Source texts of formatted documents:
*** Block opens ***
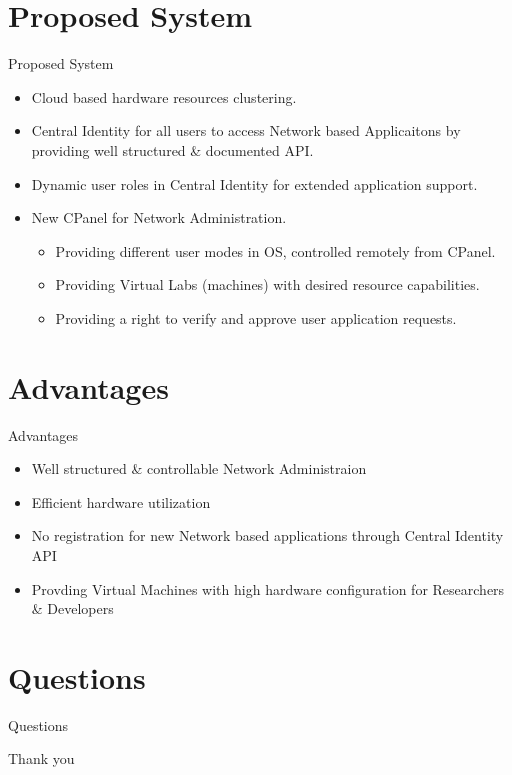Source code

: \documentclass[xcolor=dvipsnames]{beamer}
\begin{document}
\section{Proposed System}
\begin{frame}{Proposed System}
\begin{itemize}
	\item Cloud based hardware resources clustering.
	\item Central Identity for all users to access Network based Applicaitons by providing well structured \& documented API.
	\item Dynamic user roles in Central Identity for extended application support.
	\item New CPanel for Network Administration.
		\begin{itemize}
			\item Providing different user modes in OS, controlled remotely from CPanel.
			\item Providing Virtual Labs (machines) with desired resource capabilities.
			\item Providing a right to verify and approve user application requests.
		\end{itemize}
\end{itemize}
\end{frame}

\section{Advantages}
\begin{frame}{Advantages}
\begin{itemize}
	\item Well structured \& controllable Network Administraion
	\item Efficient hardware utilization
	\item No registration for new Network based applications through Central Identity API
	\item Provding Virtual Machines with high hardware configuration for Researchers \& Developers
\end{itemize}

\end{frame}

\section{Questions}
\begin{frame}
\centering
Questions 
\end{frame}

\begin{frame}
Thank you 
\end{frame}
\end{document}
*** Block closes ***
*Work item*: Write the records out exactly once more, leaving off the pictures.

*Response*:
Source code

: \documentclass[xcolor=dvipsnames]{beamer}
\begin{document}
\section{Proposed System}
\begin{frame}{Proposed System}
\begin{itemize}
	\item Cloud based hardware resources clustering.
	\item Central Identity for all users to access Network based Applicaitons by providing well structured \& documented API.
	\item Dynamic user roles in Central Identity for extended application support.
	\item New CPanel for Network Administration.
		\begin{itemize}
			\item Providing different user modes in OS, controlled remotely from CPanel.
			\item Providing Virtual Labs (machines) with desired resource capabilities.
			\item Providing a right to verify and approve user application requests.
		\end{itemize}
\end{itemize}
\end{frame}

\section{Advantages}
\begin{frame}{Advantages}
\begin{itemize}
	\item Well structured \& controllable Network Administraion
	\item Efficient hardware utilization
	\item No registration for new Network based applications through Central Identity API
	\item Provding Virtual Machines with high hardware configuration for Researchers \& Developers
\end{itemize}

\end{frame}

\section{Questions}
\begin{frame}
\centering
Questions 
\end{frame}

\begin{frame}
Thank you 
\end{frame}
\end{document}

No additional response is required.